(Records from a data collection)
******

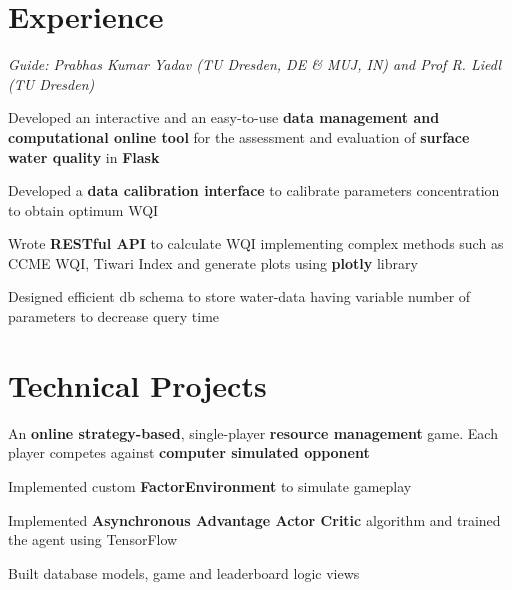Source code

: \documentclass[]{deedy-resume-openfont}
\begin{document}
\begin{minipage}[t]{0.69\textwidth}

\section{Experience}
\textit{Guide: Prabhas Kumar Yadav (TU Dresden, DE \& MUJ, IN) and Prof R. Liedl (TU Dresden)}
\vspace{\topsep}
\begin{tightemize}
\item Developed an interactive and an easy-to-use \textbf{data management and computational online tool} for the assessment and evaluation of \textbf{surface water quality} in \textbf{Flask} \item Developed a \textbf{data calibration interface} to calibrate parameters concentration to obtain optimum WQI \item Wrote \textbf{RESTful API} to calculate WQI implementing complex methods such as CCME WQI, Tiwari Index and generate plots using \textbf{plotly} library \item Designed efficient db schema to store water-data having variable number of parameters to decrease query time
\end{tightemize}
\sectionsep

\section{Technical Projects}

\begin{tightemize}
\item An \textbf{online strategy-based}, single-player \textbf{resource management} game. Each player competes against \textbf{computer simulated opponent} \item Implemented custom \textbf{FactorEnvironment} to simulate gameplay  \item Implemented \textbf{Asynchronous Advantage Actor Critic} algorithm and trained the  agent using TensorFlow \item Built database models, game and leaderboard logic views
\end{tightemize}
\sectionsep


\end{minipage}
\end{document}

******

> Work to be completed
Look through the data above for the string "begin" and copy every line where it appears.

> Output below
\begin{document}
\begin{minipage}[t]{0.69\textwidth}
\begin{tightemize}
\begin{tightemize}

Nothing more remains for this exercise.